*Problem details*: What is needed here is an exact transcription of all the entries.

*Records*:
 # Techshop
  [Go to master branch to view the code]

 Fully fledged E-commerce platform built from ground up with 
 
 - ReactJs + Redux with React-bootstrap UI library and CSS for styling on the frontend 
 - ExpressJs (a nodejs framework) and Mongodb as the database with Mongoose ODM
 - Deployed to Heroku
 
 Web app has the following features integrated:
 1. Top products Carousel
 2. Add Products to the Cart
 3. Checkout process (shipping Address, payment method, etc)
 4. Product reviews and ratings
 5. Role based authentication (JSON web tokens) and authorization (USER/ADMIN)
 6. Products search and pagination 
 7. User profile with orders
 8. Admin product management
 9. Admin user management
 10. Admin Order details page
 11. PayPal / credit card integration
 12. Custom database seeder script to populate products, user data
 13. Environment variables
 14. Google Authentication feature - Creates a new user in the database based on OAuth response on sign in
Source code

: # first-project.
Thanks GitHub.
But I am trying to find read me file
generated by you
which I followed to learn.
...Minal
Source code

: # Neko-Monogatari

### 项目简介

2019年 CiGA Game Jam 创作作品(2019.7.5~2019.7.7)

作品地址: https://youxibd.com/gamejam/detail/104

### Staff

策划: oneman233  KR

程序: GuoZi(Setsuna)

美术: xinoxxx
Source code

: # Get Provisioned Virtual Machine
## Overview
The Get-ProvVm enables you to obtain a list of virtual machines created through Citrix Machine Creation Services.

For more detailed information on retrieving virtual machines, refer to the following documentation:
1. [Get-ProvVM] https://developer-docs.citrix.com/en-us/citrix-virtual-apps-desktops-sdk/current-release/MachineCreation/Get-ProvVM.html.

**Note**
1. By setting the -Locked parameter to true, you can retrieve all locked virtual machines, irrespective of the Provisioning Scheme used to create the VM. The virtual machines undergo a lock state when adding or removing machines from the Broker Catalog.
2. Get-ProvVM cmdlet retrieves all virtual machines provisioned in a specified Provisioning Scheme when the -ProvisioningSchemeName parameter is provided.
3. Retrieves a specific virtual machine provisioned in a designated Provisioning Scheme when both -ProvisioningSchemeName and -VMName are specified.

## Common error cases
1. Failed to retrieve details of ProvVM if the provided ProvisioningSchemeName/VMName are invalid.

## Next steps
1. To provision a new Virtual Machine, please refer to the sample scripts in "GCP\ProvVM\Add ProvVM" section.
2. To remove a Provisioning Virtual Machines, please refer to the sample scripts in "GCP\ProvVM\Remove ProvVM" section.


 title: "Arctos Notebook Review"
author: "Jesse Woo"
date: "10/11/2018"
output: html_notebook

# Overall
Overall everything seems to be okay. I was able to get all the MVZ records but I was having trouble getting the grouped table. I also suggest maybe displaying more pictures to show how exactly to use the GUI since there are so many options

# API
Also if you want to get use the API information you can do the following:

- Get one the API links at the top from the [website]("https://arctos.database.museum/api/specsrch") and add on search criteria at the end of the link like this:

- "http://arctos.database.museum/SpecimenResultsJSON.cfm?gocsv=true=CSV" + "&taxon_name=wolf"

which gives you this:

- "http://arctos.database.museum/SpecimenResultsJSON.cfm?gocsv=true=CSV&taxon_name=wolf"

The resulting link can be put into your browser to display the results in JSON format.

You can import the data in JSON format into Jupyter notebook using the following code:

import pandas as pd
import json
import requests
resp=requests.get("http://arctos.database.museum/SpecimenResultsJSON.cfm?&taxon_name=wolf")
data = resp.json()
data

*Final answer*:
 # Techshop
  [Go to master branch to view the code]

 Fully fledged E-commerce platform built from ground up with 
 
 - ReactJs + Redux with React-bootstrap UI library and CSS for styling on the frontend 
 - ExpressJs (a nodejs framework) and Mongodb as the database with Mongoose ODM
 - Deployed to Heroku
 
 Web app has the following features integrated:
 1. Top products Carousel
 2. Add Products to the Cart
 3. Checkout process (shipping Address, payment method, etc)
 4. Product reviews and ratings
 5. Role based authentication (JSON web tokens) and authorization (USER/ADMIN)
 6. Products search and pagination 
 7. User profile with orders
 8. Admin product management
 9. Admin user management
 10. Admin Order details page
 11. PayPal / credit card integration
 12. Custom database seeder script to populate products, user data
 13. Environment variables
 14. Google Authentication feature - Creates a new user in the database based on OAuth response on sign in
Source code

: # first-project.
Thanks GitHub.
But I am trying to find read me file
generated by you
which I followed to learn.
...Minal
Source code

: # Neko-Monogatari

### 项目简介

2019年 CiGA Game Jam 创作作品(2019.7.5~2019.7.7)

作品地址: https://youxibd.com/gamejam/detail/104

### Staff

策划: oneman233  KR

程序: GuoZi(Setsuna)

美术: xinoxxx
Source code

: # Get Provisioned Virtual Machine
## Overview
The Get-ProvVm enables you to obtain a list of virtual machines created through Citrix Machine Creation Services.

For more detailed information on retrieving virtual machines, refer to the following documentation:
1. [Get-ProvVM] https://developer-docs.citrix.com/en-us/citrix-virtual-apps-desktops-sdk/current-release/MachineCreation/Get-ProvVM.html.

**Note**
1. By setting the -Locked parameter to true, you can retrieve all locked virtual machines, irrespective of the Provisioning Scheme used to create the VM. The virtual machines undergo a lock state when adding or removing machines from the Broker Catalog.
2. Get-ProvVM cmdlet retrieves all virtual machines provisioned in a specified Provisioning Scheme when the -ProvisioningSchemeName parameter is provided.
3. Retrieves a specific virtual machine provisioned in a designated Provisioning Scheme when both -ProvisioningSchemeName and -VMName are specified.

## Common error cases
1. Failed to retrieve details of ProvVM if the provided ProvisioningSchemeName/VMName are invalid.

## Next steps
1. To provision a new Virtual Machine, please refer to the sample scripts in "GCP\ProvVM\Add ProvVM" section.
2. To remove a Provisioning Virtual Machines, please refer to the sample scripts in "GCP\ProvVM\Remove ProvVM" section.


 title: "Arctos Notebook Review"
author: "Jesse Woo"
date: "10/11/2018"
output: html_notebook

# Overall
Overall everything seems to be okay. I was able to get all the MVZ records but I was having trouble getting the grouped table. I also suggest maybe displaying more pictures to show how exactly to use the GUI since there are so many options

# API
Also if you want to get use the API information you can do the following:

- Get one the API links at the top from the [website]("https://arctos.database.museum/api/specsrch") and add on search criteria at the end of the link like this:

- "http://arctos.database.museum/SpecimenResultsJSON.cfm?gocsv=true=CSV" + "&taxon_name=wolf"

which gives you this:

- "http://arctos.database.museum/SpecimenResultsJSON.cfm?gocsv=true=CSV&taxon_name=wolf"

The resulting link can be put into your browser to display the results in JSON format.

You can import the data in JSON format into Jupyter notebook using the following code:

import pandas as pd
import json
import requests
resp=requests.get("http://arctos.database.museum/SpecimenResultsJSON.cfm?&taxon_name=wolf")
data = resp.json()
data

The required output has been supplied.